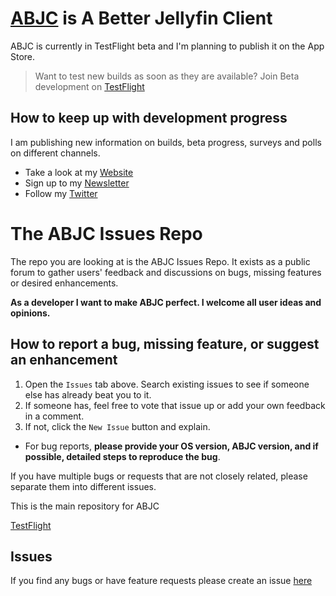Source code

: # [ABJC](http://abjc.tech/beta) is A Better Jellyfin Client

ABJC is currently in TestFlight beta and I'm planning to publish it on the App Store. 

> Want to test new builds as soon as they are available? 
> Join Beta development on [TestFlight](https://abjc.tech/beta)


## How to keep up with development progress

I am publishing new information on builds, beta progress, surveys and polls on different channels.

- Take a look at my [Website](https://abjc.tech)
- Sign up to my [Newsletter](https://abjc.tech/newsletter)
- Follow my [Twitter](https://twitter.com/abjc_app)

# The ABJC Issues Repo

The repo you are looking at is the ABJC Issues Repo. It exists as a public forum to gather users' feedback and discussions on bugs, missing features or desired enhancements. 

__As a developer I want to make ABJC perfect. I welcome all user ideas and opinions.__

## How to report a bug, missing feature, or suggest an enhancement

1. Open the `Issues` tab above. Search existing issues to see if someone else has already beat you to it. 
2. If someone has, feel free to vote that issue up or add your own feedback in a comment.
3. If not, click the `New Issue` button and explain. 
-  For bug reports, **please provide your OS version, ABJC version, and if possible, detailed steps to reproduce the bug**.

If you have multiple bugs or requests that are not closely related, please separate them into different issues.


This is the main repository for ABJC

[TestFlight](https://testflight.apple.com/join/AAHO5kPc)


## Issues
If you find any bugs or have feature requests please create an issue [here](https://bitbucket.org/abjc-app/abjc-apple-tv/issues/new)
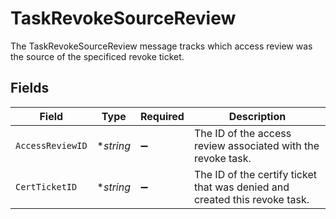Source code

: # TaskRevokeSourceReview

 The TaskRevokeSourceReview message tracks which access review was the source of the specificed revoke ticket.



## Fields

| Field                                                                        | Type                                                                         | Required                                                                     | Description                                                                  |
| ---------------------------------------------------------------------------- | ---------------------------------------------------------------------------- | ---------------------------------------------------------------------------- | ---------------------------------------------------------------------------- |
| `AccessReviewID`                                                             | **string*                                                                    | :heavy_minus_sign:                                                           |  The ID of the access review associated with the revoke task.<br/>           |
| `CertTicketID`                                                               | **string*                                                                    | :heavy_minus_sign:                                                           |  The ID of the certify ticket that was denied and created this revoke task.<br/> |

Assigned task. As the answer, set down only the lines from the data above between the one holding "2. If someone" and the one holding "This is the main repository for ABJC", inclusive, exactly as they read.

Answer box.
2. If someone has, feel free to vote that issue up or add your own feedback in a comment.
3. If not, click the `New Issue` button and explain. 
-  For bug reports, **please provide your OS version, ABJC version, and if possible, detailed steps to reproduce the bug**.

If you have multiple bugs or requests that are not closely related, please separate them into different issues.


This is the main repository for ABJC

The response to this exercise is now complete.